BEGIN

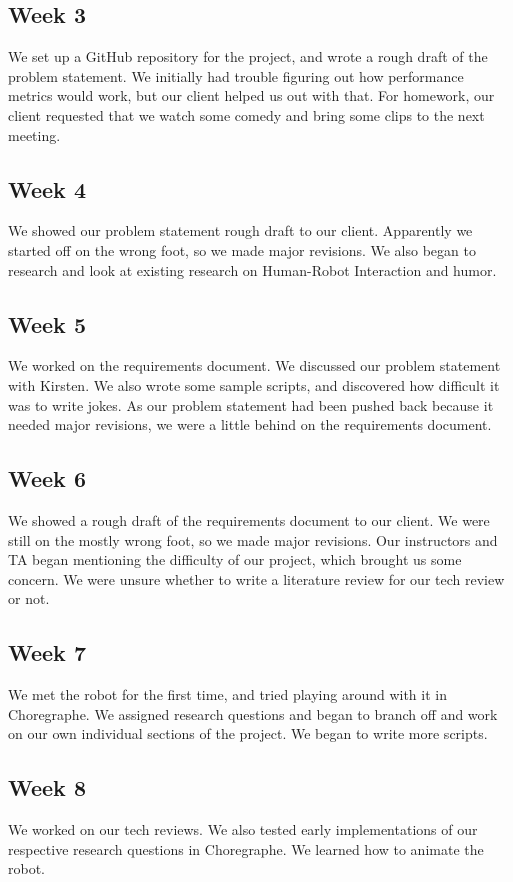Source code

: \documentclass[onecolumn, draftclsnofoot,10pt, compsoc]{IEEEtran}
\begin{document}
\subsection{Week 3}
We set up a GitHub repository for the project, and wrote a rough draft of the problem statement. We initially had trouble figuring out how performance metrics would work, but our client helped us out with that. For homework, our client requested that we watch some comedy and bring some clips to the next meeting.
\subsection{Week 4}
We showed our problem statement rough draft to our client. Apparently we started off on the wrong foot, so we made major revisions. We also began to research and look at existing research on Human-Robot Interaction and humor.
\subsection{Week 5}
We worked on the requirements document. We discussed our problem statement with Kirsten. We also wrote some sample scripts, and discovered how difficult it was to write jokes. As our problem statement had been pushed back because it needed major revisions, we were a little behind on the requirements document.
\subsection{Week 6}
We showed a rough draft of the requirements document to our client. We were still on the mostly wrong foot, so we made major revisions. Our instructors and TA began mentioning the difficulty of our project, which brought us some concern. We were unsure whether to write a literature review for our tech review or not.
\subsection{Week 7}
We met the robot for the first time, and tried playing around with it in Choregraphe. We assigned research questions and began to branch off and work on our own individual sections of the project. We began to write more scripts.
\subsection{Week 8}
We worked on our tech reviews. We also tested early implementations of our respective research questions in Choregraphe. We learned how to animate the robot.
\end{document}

END

Requirement: Your answer should hold every record above, printed exactly and free of pictures.

Result for this exercise:
Source code

: \documentclass[onecolumn, draftclsnofoot,10pt, compsoc]{IEEEtran}
\begin{document}
\subsection{Week 3}
We set up a GitHub repository for the project, and wrote a rough draft of the problem statement. We initially had trouble figuring out how performance metrics would work, but our client helped us out with that. For homework, our client requested that we watch some comedy and bring some clips to the next meeting.
\subsection{Week 4}
We showed our problem statement rough draft to our client. Apparently we started off on the wrong foot, so we made major revisions. We also began to research and look at existing research on Human-Robot Interaction and humor.
\subsection{Week 5}
We worked on the requirements document. We discussed our problem statement with Kirsten. We also wrote some sample scripts, and discovered how difficult it was to write jokes. As our problem statement had been pushed back because it needed major revisions, we were a little behind on the requirements document.
\subsection{Week 6}
We showed a rough draft of the requirements document to our client. We were still on the mostly wrong foot, so we made major revisions. Our instructors and TA began mentioning the difficulty of our project, which brought us some concern. We were unsure whether to write a literature review for our tech review or not.
\subsection{Week 7}
We met the robot for the first time, and tried playing around with it in Choregraphe. We assigned research questions and began to branch off and work on our own individual sections of the project. We began to write more scripts.
\subsection{Week 8}
We worked on our tech reviews. We also tested early implementations of our respective research questions in Choregraphe. We learned how to animate the robot.
\end{document}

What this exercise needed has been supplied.